# Given entries
╔══
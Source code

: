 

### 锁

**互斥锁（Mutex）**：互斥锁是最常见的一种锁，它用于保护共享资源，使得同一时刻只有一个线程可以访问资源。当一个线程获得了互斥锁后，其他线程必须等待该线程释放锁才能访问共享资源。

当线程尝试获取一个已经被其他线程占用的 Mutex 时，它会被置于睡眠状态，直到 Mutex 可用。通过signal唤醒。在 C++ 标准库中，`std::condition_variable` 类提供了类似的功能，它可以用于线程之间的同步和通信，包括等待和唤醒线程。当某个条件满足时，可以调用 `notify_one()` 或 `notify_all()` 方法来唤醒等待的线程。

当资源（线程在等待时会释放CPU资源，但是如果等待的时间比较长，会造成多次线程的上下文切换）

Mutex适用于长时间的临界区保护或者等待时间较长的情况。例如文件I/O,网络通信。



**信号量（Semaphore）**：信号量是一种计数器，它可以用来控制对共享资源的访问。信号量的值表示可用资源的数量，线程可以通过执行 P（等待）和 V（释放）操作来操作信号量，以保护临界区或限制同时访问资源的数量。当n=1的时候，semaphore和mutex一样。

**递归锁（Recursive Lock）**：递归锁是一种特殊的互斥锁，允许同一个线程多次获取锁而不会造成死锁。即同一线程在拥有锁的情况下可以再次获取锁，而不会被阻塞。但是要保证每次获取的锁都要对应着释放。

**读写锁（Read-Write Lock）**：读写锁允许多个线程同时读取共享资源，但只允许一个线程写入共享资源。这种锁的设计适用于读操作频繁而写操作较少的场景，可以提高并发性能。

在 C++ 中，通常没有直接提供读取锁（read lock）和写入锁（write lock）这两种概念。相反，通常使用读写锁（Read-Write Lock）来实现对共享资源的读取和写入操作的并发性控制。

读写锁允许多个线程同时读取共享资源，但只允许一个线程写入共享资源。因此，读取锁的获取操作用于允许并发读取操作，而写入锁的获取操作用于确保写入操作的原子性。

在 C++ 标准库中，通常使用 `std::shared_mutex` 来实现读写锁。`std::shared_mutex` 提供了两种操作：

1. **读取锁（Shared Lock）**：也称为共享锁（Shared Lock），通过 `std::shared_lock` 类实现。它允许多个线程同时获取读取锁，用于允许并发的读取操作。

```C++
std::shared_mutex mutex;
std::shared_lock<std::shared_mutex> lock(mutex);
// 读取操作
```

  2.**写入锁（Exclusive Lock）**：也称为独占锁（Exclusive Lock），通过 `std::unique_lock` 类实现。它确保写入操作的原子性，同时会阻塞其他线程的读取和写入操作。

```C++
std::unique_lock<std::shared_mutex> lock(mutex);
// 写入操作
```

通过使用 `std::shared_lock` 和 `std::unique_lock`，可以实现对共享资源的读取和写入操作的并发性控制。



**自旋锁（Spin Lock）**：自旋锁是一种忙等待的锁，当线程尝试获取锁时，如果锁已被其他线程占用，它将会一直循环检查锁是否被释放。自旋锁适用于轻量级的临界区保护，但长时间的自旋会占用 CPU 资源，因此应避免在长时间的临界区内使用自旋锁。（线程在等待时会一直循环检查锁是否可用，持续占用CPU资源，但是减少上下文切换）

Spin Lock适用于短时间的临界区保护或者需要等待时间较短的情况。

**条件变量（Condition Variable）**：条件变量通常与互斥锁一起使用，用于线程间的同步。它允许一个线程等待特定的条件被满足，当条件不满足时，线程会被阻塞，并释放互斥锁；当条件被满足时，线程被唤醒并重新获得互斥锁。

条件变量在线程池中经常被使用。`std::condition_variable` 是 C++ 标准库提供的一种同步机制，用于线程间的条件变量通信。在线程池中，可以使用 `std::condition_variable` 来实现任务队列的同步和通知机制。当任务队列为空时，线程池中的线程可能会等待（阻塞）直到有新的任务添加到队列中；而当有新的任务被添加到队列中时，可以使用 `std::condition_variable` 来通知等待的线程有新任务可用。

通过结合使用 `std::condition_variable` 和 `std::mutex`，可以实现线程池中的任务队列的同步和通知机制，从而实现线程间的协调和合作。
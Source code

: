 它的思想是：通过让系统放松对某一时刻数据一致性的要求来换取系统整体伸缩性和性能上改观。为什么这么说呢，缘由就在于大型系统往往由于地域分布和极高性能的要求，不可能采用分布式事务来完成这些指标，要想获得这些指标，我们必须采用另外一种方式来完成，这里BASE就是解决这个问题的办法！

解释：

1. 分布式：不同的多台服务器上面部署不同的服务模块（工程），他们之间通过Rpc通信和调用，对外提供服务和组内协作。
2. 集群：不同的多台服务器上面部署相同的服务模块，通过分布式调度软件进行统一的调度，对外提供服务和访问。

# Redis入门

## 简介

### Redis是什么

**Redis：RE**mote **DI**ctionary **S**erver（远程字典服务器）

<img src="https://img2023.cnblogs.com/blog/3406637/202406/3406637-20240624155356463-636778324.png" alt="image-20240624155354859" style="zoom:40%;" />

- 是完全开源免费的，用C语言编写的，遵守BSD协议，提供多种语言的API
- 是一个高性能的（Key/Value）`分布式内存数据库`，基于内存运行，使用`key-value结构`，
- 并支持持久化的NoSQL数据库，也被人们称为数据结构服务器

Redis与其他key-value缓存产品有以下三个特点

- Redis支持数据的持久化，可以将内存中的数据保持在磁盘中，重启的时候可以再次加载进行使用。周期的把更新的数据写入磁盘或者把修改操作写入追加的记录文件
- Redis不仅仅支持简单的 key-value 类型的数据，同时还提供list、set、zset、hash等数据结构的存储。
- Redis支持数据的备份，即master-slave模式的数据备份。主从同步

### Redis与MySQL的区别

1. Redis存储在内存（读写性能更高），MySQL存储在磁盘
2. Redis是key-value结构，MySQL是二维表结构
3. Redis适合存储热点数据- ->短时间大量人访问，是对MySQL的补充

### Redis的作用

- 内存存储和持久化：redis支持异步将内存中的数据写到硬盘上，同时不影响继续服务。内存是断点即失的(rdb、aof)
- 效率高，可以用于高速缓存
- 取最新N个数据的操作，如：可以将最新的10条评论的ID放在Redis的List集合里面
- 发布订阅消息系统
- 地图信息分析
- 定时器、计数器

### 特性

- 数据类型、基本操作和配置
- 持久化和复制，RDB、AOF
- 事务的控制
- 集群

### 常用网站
╚══
# Exercise brief
The whole set of records needs to be written out exactly.

# Output of the task
Source code

: 

### 锁

**互斥锁（Mutex）**：互斥锁是最常见的一种锁，它用于保护共享资源，使得同一时刻只有一个线程可以访问资源。当一个线程获得了互斥锁后，其他线程必须等待该线程释放锁才能访问共享资源。

当线程尝试获取一个已经被其他线程占用的 Mutex 时，它会被置于睡眠状态，直到 Mutex 可用。通过signal唤醒。在 C++ 标准库中，`std::condition_variable` 类提供了类似的功能，它可以用于线程之间的同步和通信，包括等待和唤醒线程。当某个条件满足时，可以调用 `notify_one()` 或 `notify_all()` 方法来唤醒等待的线程。

当资源（线程在等待时会释放CPU资源，但是如果等待的时间比较长，会造成多次线程的上下文切换）

Mutex适用于长时间的临界区保护或者等待时间较长的情况。例如文件I/O,网络通信。



**信号量（Semaphore）**：信号量是一种计数器，它可以用来控制对共享资源的访问。信号量的值表示可用资源的数量，线程可以通过执行 P（等待）和 V（释放）操作来操作信号量，以保护临界区或限制同时访问资源的数量。当n=1的时候，semaphore和mutex一样。

**递归锁（Recursive Lock）**：递归锁是一种特殊的互斥锁，允许同一个线程多次获取锁而不会造成死锁。即同一线程在拥有锁的情况下可以再次获取锁，而不会被阻塞。但是要保证每次获取的锁都要对应着释放。

**读写锁（Read-Write Lock）**：读写锁允许多个线程同时读取共享资源，但只允许一个线程写入共享资源。这种锁的设计适用于读操作频繁而写操作较少的场景，可以提高并发性能。

在 C++ 中，通常没有直接提供读取锁（read lock）和写入锁（write lock）这两种概念。相反，通常使用读写锁（Read-Write Lock）来实现对共享资源的读取和写入操作的并发性控制。

读写锁允许多个线程同时读取共享资源，但只允许一个线程写入共享资源。因此，读取锁的获取操作用于允许并发读取操作，而写入锁的获取操作用于确保写入操作的原子性。

在 C++ 标准库中，通常使用 `std::shared_mutex` 来实现读写锁。`std::shared_mutex` 提供了两种操作：

1. **读取锁（Shared Lock）**：也称为共享锁（Shared Lock），通过 `std::shared_lock` 类实现。它允许多个线程同时获取读取锁，用于允许并发的读取操作。

```C++
std::shared_mutex mutex;
std::shared_lock<std::shared_mutex> lock(mutex);
// 读取操作
```

  2.**写入锁（Exclusive Lock）**：也称为独占锁（Exclusive Lock），通过 `std::unique_lock` 类实现。它确保写入操作的原子性，同时会阻塞其他线程的读取和写入操作。

```C++
std::unique_lock<std::shared_mutex> lock(mutex);
// 写入操作
```

通过使用 `std::shared_lock` 和 `std::unique_lock`，可以实现对共享资源的读取和写入操作的并发性控制。



**自旋锁（Spin Lock）**：自旋锁是一种忙等待的锁，当线程尝试获取锁时，如果锁已被其他线程占用，它将会一直循环检查锁是否被释放。自旋锁适用于轻量级的临界区保护，但长时间的自旋会占用 CPU 资源，因此应避免在长时间的临界区内使用自旋锁。（线程在等待时会一直循环检查锁是否可用，持续占用CPU资源，但是减少上下文切换）

Spin Lock适用于短时间的临界区保护或者需要等待时间较短的情况。

**条件变量（Condition Variable）**：条件变量通常与互斥锁一起使用，用于线程间的同步。它允许一个线程等待特定的条件被满足，当条件不满足时，线程会被阻塞，并释放互斥锁；当条件被满足时，线程被唤醒并重新获得互斥锁。

条件变量在线程池中经常被使用。`std::condition_variable` 是 C++ 标准库提供的一种同步机制，用于线程间的条件变量通信。在线程池中，可以使用 `std::condition_variable` 来实现任务队列的同步和通知机制。当任务队列为空时，线程池中的线程可能会等待（阻塞）直到有新的任务添加到队列中；而当有新的任务被添加到队列中时，可以使用 `std::condition_variable` 来通知等待的线程有新任务可用。

通过结合使用 `std::condition_variable` 和 `std::mutex`，可以实现线程池中的任务队列的同步和通知机制，从而实现线程间的协调和合作。
Source code

: 它的思想是：通过让系统放松对某一时刻数据一致性的要求来换取系统整体伸缩性和性能上改观。为什么这么说呢，缘由就在于大型系统往往由于地域分布和极高性能的要求，不可能采用分布式事务来完成这些指标，要想获得这些指标，我们必须采用另外一种方式来完成，这里BASE就是解决这个问题的办法！

解释：

1. 分布式：不同的多台服务器上面部署不同的服务模块（工程），他们之间通过Rpc通信和调用，对外提供服务和组内协作。
2. 集群：不同的多台服务器上面部署相同的服务模块，通过分布式调度软件进行统一的调度，对外提供服务和访问。

# Redis入门

## 简介

### Redis是什么

**Redis：RE**mote **DI**ctionary **S**erver（远程字典服务器）

<img src="https://img2023.cnblogs.com/blog/3406637/202406/3406637-20240624155356463-636778324.png" alt="image-20240624155354859" style="zoom:40%;" />

- 是完全开源免费的，用C语言编写的，遵守BSD协议，提供多种语言的API
- 是一个高性能的（Key/Value）`分布式内存数据库`，基于内存运行，使用`key-value结构`，
- 并支持持久化的NoSQL数据库，也被人们称为数据结构服务器

Redis与其他key-value缓存产品有以下三个特点

- Redis支持数据的持久化，可以将内存中的数据保持在磁盘中，重启的时候可以再次加载进行使用。周期的把更新的数据写入磁盘或者把修改操作写入追加的记录文件
- Redis不仅仅支持简单的 key-value 类型的数据，同时还提供list、set、zset、hash等数据结构的存储。
- Redis支持数据的备份，即master-slave模式的数据备份。主从同步

### Redis与MySQL的区别

1. Redis存储在内存（读写性能更高），MySQL存储在磁盘
2. Redis是key-value结构，MySQL是二维表结构
3. Redis适合存储热点数据- ->短时间大量人访问，是对MySQL的补充

### Redis的作用

- 内存存储和持久化：redis支持异步将内存中的数据写到硬盘上，同时不影响继续服务。内存是断点即失的(rdb、aof)
- 效率高，可以用于高速缓存
- 取最新N个数据的操作，如：可以将最新的10条评论的ID放在Redis的List集合里面
- 发布订阅消息系统
- 地图信息分析
- 定时器、计数器

### 特性

- 数据类型、基本操作和配置
- 持久化和复制，RDB、AOF
- 事务的控制
- 集群

### 常用网站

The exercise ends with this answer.